Wie leben die Menschen mit dem Krieg? Was gibt ihnen Hoffnung?
In der Ukraine herrscht ja schon seit neun Jahren Krieg, nicht erst seit der kriegerische Überfall Russlands vor einem Jahr begonnen hat. Aber an eine Kriegssituation kann man sich nie gewöhnen. Man kann es nur akzeptieren, denn wenn man damit nur hadert, geht es einem noch schlechter. Die Menschen wissen nur eines mit Sicherheit: Es gibt keinen Weg zurück. Denn es gibt schon so viele Opfer.
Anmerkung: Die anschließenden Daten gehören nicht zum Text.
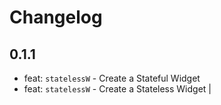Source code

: # Changelog

## 0.1.1

- feat: `statelessW` - Create a Stateful Widget
- feat: `statelessW` - Create a Stateless Widget |
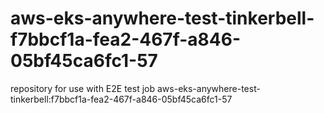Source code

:# aws-eks-anywhere-test-tinkerbell-f7bbcf1a-fea2-467f-a846-05bf45ca6fc1-57
repository for use with E2E test job aws-eks-anywhere-test-tinkerbell:f7bbcf1a-fea2-467f-a846-05bf45ca6fc1-57
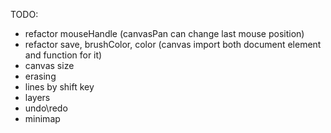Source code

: TODO:
- refactor mouseHandle (canvasPan can change last mouse position)
- refactor save, brushColor, color (canvas import both document element and function for it)
- canvas size
- erasing
- lines by shift key
- layers
- undo\redo
- minimap
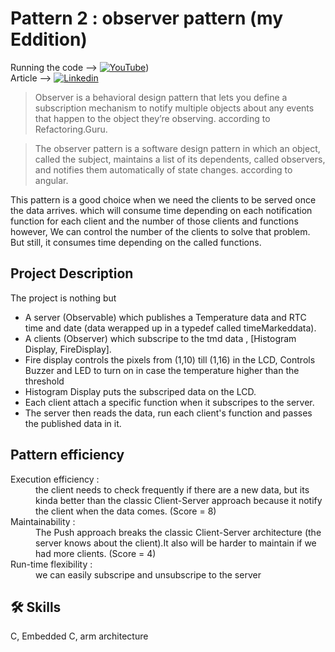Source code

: 
# Pattern 2 : observer pattern (my Eddition)

Running the code -->  [![YouTube](https://img.shields.io/badge/-YouTube-red?style=flat&logo=YouTube&logoColor=white&link=https://www.youtube.com/@ElectroEngage)]([https://youtu.be/jEViYmZrtyM))<br>
Article --> [![Linkedin](https://img.shields.io/badge/LinkedIn-%20-blue?logo=Linkedin&logoColor=blue&labelColor=black)](https://www.linkedin.com/pulse/observer-pattern-embedded-systems-abdulrahman-yasser-uerkf%3FtrackingId=88TioHn5TVqwjmQ%252FpXZN5g%253D%253D/?trackingId=88TioHn5TVqwjmQ%2FpXZN5g%3D%3D)
> Observer is a behavioral design pattern that lets you define a subscription mechanism to notify multiple objects about any events that happen to the object they’re observing. according to Refactoring.Guru.

> The observer pattern is a software design pattern in which an object, called the subject, maintains a list of its dependents, called observers, and notifies them automatically of state changes. according to angular.

This pattern is a good choice when we need the clients to be served once the data arrives. which will consume time depending on each notification function for each client and the number of those clients and functions however, We can control the number of the clients to solve that problem. But still, it consumes time depending on the called functions.



## Project Description
The project is nothing but 
- A server (Observable) which publishes a Temperature data and RTC time and date (data werapped up in a typedef called timeMarkeddata).
- A clients (Observer) which subscripe to the tmd data , [Histogram Display, FireDisplay].
- Fire display controls the pixels from (1,10) till (1,16) in the LCD, Controls Buzzer and LED to turn on in case the temperature higher than the threshold
- Histogram Display puts the subscriped data on the LCD.
- Each client attach a specific function when it subscripes to the server.
- The server then reads the data, run each client's function and passes the published data in it.



## Pattern efficiency

<dl>
<dt> Execution efficiency :</dt>
<dd> the client needs to check frequently if there are a new data, but its kinda better than the classic Client-Server approach because it notify the client when the data comes. (Score = 8) </dd>
<dt> Maintainability :</dt>
<dd> The Push approach breaks the classic Client-Server architecture (the server knows about the client).It also will be harder to maintain if we had more clients. (Score = 4) </dd>
<dt> Run-time flexibility :</dt>
<dd> we can easily subscripe and unsubscripe to the server </dd> </dl>

## 🛠 Skills
C, Embedded C, arm architecture
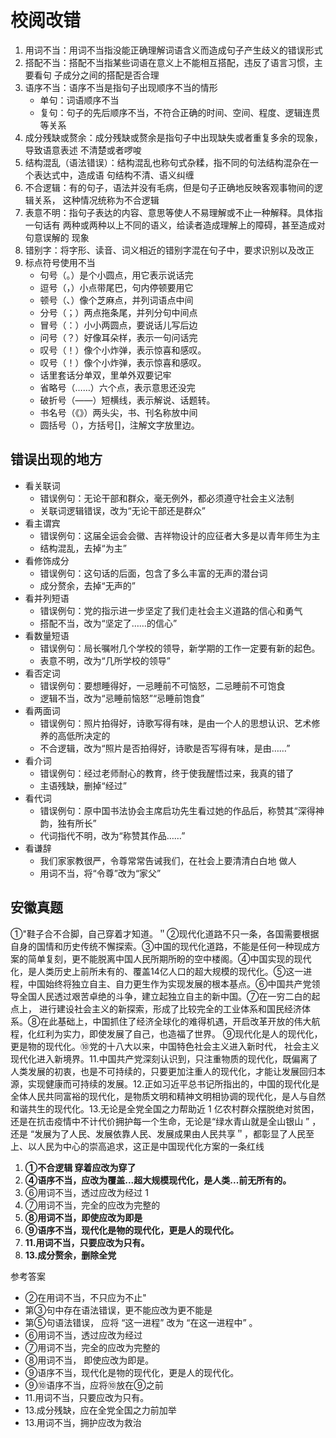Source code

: # 校阅改错

1. 用词不当：用词不当指没能正确理解词语含义而造成句子产生歧义的错误形式
2. 搭配不当：搭配不当指某些词语在意义上不能相互搭配，违反了语言习惯，主要看句 子成分之间的搭配是否合理
3. 语序不当：语序不当是指句子出现顺序不当的情形
   - 单句：词语顺序不当
   - 复句：句子的先后顺序不当，不符合正确的时间、空间、程度、逻辑连贯等关系
4. 成分残缺或赘余：成分残缺或赘余是指句子中出现缺失或者重复多余的现象，导致语意表述 不清楚或者啰唆
5. 结构混乱（语法错误）：结构混乱也称句式杂糅，指不同的句法结构混杂在一个表达式中，造成语 句结构不清、语义纠缠
6. 不合逻辑：有的句子，语法并没有毛病，但是句子正确地反映客观事物间的逻辑关系， 这种情况统称为不合逻辑
7. 表意不明：指句子表达的内容、意思等使人不易理解或不止一种解释。具体指一句话有 两种或两种以上不同的语义，给读者造成理解上的障碍，甚至造成对句意误解的 现象
8. 错别字：将字形、读音、词义相近的错别字混在句子中，要求识别以及改正
9. 标点符号使用不当
   - 句号（。）是个小圆点，用它表示说话完
   - 逗号（，）小点带尾巴，句内停顿要用它
   - 顿号（、）像个芝麻点，并列词语点中间
   - 分号（；）两点拖条尾，并列分句中间点
   - 冒号（：）小小两圆点，要说话儿写后边
   - 问号（？）好像耳朵样，表示一句问话完
   - 叹号（！）像个小炸弹，表示惊喜和感叹。
   - 叹号（！）像个小炸弹，表示惊喜和感叹。
   - 话里套话分单双，里单外双要记牢
   - 省略号（……）六个点，表示意思还没完
   - 破折号（——）短横线，表示解说、话题转。
   - 书名号（《》）两头尖，书、刊名称放中间
   - 圆括号（），方括号[]，注解文字放里边。

## 错误出现的地方

- 看关联词
  - 错误例句：无论干部和群众，毫无例外，都必须遵守社会主义法制
  - 关联词逻辑错误，改为“无论干部还是群众”
- 看主谓宾
  - 错误例句：这届全运会会徽、吉祥物设计的应征者大多是以青年师生为主
  - 结构混乱，去掉“为主”
- 看修饰成分
  - 错误例句：这句话的后面，包含了多么丰富的无声的潜台词
  - 成分赘余，去掉“无声的”
- 看并列短语
  - 错误例句：党的指示进一步坚定了我们走社会主义道路的信心和勇气
  - 搭配不当，改为“坚定了……的信心”
- 看数量短语
  - 错误例句：局长嘱咐几个学校的领导，新学期的工作一定要有新的起色。
  - 表意不明，改为“几所学校的领导”
- 看否定词
  - 错误例句：要想睡得好，一忌睡前不可恼怒，二忌睡前不可饱食
  - 逻辑不当，改为“忌睡前恼怒”“忌睡前饱食”
- 看两面词
  - 错误例句：照片拍得好，诗歌写得有味，是由一个人的思想认识、艺术修养的高低所决定的
  - 不合逻辑，改为“照片是否拍得好，诗歌是否写得有味，是由……”
- 看介词
  - 错误例句：经过老师耐心的教育，终于使我醒悟过来，我真的错了
  - 主语残缺，删掉“经过”
- 看代词
  - 错误例句：原中国书法协会主席启功先生看过她的作品后，称赞其“深得神 韵，独有所长”
  - 代词指代不明，改为“称赞其作品……”
- 看谦辞
  - 我们家家教很严，令尊常常告诫我们，在社会上要清清白白地 做人
  - 用词不当，将“令尊”改为“家父”

## 安徽真题

①"鞋子合不合脚，自己穿着才知道。＂②现代化道路不只一条，各国需要根据自身的国情和历史传统不懈探索。③中国的现代化道路，不能是任何一种现成方案的简单复刻，更不能脱离中国人民所期所盼的空中楼阁。④中国实现的现代化，是人类历史上前所未有的、覆盖14亿人口的超大规模的现代化。⑤这一进程，中国始终将独立自主、自力更生作为实现发展的根本基点。⑥中国共产党领导全国人民透过艰苦卓绝的斗争，建立起独立自主的新中国。⑦在一穷二白的起点上， 进行建设社会主义的新探索，形成了比较完全的工业体系和国民经济体系。⑧在此基础上，中国抓住了经济全球化的难得机遇，开启改革开放的伟大航程，化红利为实力，即使发展了自己，也造福了世界。
⑨现代化是人的现代化，更是物的现代化。⑩党的十八大以来，中国特色社会主义进入新时代， 社会主义现代化进入新境界。11.中国共产党深刻认识到，只注重物质的现代化，既偏离了人类发展的初衷，也是不可持续的，只要更加注重人的现代化，才能让发展回归本源，实现健康而可持续的发展。12.正如习近平总书记所指出的，中国的现代化是全体人民共同富裕的现代化，是物质文明和精神文明相协调的现代化，是人与自然和谐共生的现代化。13.无论是全党全国之力帮助近 1 亿农村群众摆脱绝对贫困，还是在抗击疫情中不计代价拥护每一个生命，无论是“绿水青山就是全山银山 ” ，还是 “发展为了人民、发展依靠人民、发展成果由人民共享＂，都彰显了人民至上、以人民为中心的崇高追求，这正是中国现代化方案的一条红线

1. **①不合逻辑 穿着应改为穿了**
2. **④语序不当，应改为覆盖...超大规模现代化，是人类...前无所有的。**
3. ⑥用词不当，透过应改为经过 1
4. ⑦用词不当，完全的应改为完整的
5. **⑧用词不当，即使应改为即是**
6. **⑨语序不当，现代化是物的现代化，更是人的现代化。**
7. **11.用词不当，只要应改为只有。**
8. **13.成分赘余，删除全党**

参考答案

- ②在用词不当，不只应为不止"
- 第③句中存在语法错误，更不能应改为更不能是
- 第⑤句语法错误， 应将 “这一进程” 改为 “在这一进程中” 。
- ⑥用词不当，透过应改为经过
- ⑦用词不当，完全的应改为完整的
- ⑧用词不当， 即使应改为即是。
- ⑨语序不当，现代化是物的现代化，更是人的现代化。
- ⑨⑩语序不当，应将⑩放在⑨之前
- 11.用词不当，只要应改为只有。
- 13.成分残缺，应在全党全国之力前加举
- 13.用词不当，拥护应改为救治
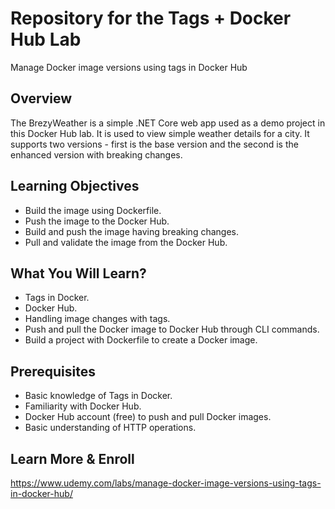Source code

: # Repository for the Tags + Docker Hub Lab
 
Manage Docker image versions using tags in Docker Hub

## Overview
The BrezyWeather is a simple .NET Core web app used as a demo project in this Docker Hub lab. It is used to view simple weather details for a city. 
It supports two versions - first is the base version and the second is the enhanced version with breaking changes. 

## Learning Objectives
- Build the image using Dockerfile.
- Push the image to the Docker Hub.
- Build and push the image having breaking changes.
- Pull and validate the image from the Docker Hub.

## What You Will Learn?
- Tags in Docker.
- Docker Hub.
- Handling image changes with tags.
- Push and pull the Docker image to Docker Hub through CLI commands. 
- Build a project with Dockerfile to create a Docker image.

## Prerequisites
- Basic knowledge of Tags in Docker.
- Familiarity with Docker Hub.
- Docker Hub account (free) to push and pull Docker images. 
- Basic understanding of HTTP operations.
 
 ## Learn More & Enroll
 https://www.udemy.com/labs/manage-docker-image-versions-using-tags-in-docker-hub/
Die Ursache des Krieges ist der Imperialismus unseres Nachbarn. Die Menschen hier wissen, dass es um alles oder nichts geht. Deswegen sind wir auch als ganze Nation insgesamt im Krieg, um unser Land zu verteidigen, und die Menschen glauben an den Sieg.

Wie versucht die Kirche den Menschen an der Front, aber auch den Menschen zu Hause beizustehen und zu helfen? Was sind dabei die größten Herausforderungen?
Die Kirche muss ihrem Wesen und ihrem Auftrag treu bleiben. Wir sind nicht einfach eine Sozialeinrichtung und auch keine politische Macht. Wir haben die Sakramente. Daraus schöpft die Kirche ihre Kraft. Unsere Aufgabe ist es, die Menschen spirituell und pastoral zu begleiten. Das Wichtigste zur Zeit ist die Begleitung der Soldaten und deren Familien. Wir laden die Menschen zu Gottesdiensten ein, auch Wallfahrten und Einkehrtage für jene, die einen Verwandten verloren haben, finden statt. Wir sind als Volk insgesamt traumatisiert und verletzt. Damit müssen wir als Kirche umgehen. Wir verweisen auch an Einrichtungen, wo Menschen psychologische und psychotherapeutische Betreuung bekommen, wenn dies notwendig ist.
Die Problematik ist wirklich sehr komplex, und wir versuchen, möglichst umfassend darauf zu reagieren.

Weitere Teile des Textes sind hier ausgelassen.